WHAT YOU SHOULD DO
Each line below containing the word "scraping" needs to be shown.

SUPPLIED MATERIAL
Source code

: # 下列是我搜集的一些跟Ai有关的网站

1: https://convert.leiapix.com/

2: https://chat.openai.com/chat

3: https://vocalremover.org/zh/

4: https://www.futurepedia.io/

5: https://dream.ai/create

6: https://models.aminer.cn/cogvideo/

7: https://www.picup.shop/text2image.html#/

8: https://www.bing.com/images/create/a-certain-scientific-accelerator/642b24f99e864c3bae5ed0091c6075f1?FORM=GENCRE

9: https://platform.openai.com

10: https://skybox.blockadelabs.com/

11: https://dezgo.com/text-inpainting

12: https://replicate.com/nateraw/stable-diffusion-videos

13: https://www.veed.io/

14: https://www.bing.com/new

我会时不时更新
...
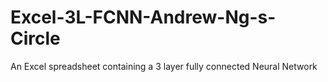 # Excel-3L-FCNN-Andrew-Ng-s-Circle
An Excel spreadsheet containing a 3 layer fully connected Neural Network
* * *
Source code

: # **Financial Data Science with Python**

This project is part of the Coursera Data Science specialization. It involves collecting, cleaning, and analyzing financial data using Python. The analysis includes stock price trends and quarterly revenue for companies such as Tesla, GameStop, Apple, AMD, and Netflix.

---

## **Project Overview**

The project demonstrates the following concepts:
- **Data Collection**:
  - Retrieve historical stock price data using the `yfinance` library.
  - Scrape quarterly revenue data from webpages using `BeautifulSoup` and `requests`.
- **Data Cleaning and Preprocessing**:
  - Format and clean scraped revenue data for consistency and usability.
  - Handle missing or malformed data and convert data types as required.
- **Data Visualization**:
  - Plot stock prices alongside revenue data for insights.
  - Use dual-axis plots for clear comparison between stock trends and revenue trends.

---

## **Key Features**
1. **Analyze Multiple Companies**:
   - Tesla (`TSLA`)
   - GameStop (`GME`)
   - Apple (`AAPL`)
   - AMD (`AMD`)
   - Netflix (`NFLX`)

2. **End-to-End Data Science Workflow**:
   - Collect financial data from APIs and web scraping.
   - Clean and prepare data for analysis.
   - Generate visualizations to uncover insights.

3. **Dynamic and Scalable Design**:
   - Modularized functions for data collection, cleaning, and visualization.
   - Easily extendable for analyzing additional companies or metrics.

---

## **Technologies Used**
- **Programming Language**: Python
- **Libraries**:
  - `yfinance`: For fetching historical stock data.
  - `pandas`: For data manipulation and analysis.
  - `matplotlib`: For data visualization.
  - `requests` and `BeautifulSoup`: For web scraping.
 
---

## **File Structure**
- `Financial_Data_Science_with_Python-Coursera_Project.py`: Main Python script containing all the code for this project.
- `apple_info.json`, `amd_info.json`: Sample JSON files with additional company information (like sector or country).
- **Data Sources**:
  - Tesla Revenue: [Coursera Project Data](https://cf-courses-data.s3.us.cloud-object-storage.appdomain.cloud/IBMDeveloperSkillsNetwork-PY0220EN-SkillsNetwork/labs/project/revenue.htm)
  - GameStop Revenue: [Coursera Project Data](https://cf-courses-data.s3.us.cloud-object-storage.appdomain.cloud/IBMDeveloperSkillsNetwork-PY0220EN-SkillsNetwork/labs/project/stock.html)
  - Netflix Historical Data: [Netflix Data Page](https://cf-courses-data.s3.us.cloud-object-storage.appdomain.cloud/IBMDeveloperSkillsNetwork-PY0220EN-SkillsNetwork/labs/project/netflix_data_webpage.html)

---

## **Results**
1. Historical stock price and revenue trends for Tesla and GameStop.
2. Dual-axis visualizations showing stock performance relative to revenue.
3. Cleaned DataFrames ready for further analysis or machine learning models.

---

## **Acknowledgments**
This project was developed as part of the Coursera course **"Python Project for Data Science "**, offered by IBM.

REPLY
   - Collect financial data from APIs and web scraping.
  - `requests` and `BeautifulSoup`: For web scraping.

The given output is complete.